The low-frequency rate is already known where \(C \oslash I\) is defined. This rate is then extrapolated to fill the domain window:

\[ a_{aggregated}' = extrapolation(C_{aggregated} \oslash I_{aggregated}) \]

Such an extrapolation is a bit more problematic than the natural extrapolations provided by twoStepsBenchmark(). Indeed, the proportional Denton benchmarks don’t involve any hypothesis on \(a\), other than continuity. As continuity isn’t enough, and that proportional Denton benchmarks are mainly used for rates that have a trend, those rates are extrapolated using an arithmetic sequence. By default, the common difference of this sequence is given by the mean of the rate differences within the delta rate window.

The high-frequency rate can then be computed with the help of a weighted Boot, Feibes and Lisman process:

\[ a = smooth(a_{aggregated}',weights=I') \]

Plots

disaggR provides some tools for plotting its results. Functions in_sample(), in_disaggr(), in_scatter(), in_revisions() generate objects of class "tscomparison". Each object of class "tscomparison", "twoStepsBenchmark" or "threeRuleSmooth" can be plotted with either the base plot() or the ggplot2 autoplot() method. These methods all share similar arguments:

x (or object for the autoplot method) a tscomparison, a twoStepsBenchmark or a threeRuleSmooth
xlab, the title for the x axis
ylab, the title for the y axis
start, a numeric of length 1 or 2. The start of the plot
end, a numeric of length 1 or 2. The end of the plot
col, the color scale applied on the plot. Could be a vector of colors, or a function from n to a color vector of size n.
lty, the linetype scales applied on the plot. Could be a vector of linetypes, or a function from n to a linetypes vector of size n.
show.legend, TRUE or FALSE. Should an automatic legend be added to the plot.
main, a character of length 1, the title of the plot
mar, a numeric of length 4, the margins of the plot specified in the form c(bottom, left, top, right).
theme, a ggplot theme object to replace the default one (only for autoplot methods)
…, other arguments passed either to ggplot or plot

benchmark <- twoStepsBenchmark(hfserie = turnover,
                               lfserie = construction,
                               include.differenciation = TRUE)
plot(in_sample(benchmark,type="levels"),
     start=c(2010,1),end=c(2017,1))

library(ggplot2)
smooth <- threeRuleSmooth(hfserie = turnover,
                          lfserie = construction)
autoplot(in_disaggr(smooth),
         start=c(2009,1),end=c(2013,12),
         show.legend = FALSE)

Other methods

Various methods can be applied on objects of class "twoStepsBenchmark" and/or "threeRuleSmooth".

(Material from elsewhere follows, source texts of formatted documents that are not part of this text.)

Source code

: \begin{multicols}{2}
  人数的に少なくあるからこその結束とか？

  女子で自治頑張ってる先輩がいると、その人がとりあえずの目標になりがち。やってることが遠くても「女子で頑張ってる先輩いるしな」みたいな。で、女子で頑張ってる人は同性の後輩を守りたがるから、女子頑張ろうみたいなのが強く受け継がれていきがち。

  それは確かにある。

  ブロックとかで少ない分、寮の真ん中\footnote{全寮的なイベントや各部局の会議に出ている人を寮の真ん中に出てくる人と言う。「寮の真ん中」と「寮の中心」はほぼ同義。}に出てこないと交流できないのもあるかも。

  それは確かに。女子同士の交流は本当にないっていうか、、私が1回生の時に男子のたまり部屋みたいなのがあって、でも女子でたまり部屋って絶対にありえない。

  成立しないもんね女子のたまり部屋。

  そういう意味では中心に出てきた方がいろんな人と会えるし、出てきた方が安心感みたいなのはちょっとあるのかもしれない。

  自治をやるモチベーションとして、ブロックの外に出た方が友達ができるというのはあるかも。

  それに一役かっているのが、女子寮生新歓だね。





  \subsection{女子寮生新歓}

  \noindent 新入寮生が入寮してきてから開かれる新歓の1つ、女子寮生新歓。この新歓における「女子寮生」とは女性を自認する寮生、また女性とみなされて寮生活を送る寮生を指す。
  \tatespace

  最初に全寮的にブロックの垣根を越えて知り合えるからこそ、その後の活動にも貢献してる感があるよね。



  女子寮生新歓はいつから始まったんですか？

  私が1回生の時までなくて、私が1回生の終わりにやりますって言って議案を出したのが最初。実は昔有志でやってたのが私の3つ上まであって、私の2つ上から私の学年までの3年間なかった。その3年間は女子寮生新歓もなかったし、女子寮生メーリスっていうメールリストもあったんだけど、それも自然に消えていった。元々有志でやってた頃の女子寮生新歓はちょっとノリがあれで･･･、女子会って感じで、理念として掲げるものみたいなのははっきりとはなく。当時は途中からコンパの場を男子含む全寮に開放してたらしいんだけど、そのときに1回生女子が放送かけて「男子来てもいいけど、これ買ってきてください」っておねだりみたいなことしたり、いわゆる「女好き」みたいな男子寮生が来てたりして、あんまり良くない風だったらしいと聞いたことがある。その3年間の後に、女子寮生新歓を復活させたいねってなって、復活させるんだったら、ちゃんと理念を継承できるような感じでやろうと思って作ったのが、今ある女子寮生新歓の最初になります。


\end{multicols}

benchmark <- twoStepsBenchmark(turnover,construction)
smooth <- threeRuleSmooth(turnover,construction)

reView(benchmark)
rePort(benchmark)

as.ts(benchmark);as.ts(smooth)
as.list(benchmark);as.list(smooth)
coef(benchmark)
residuals(benchmark)
vcov(benchmark)
fitted(benchmark)
model.list(benchmark);model.list(smooth)
se(benchmark)
rho(benchmark)
outliers(benchmark)
smoothed.rate(smooth)
summary(benchmark)

Additionally, most of the methods for time series, from the package stats, automatically coerce these objects into time-series using as.ts().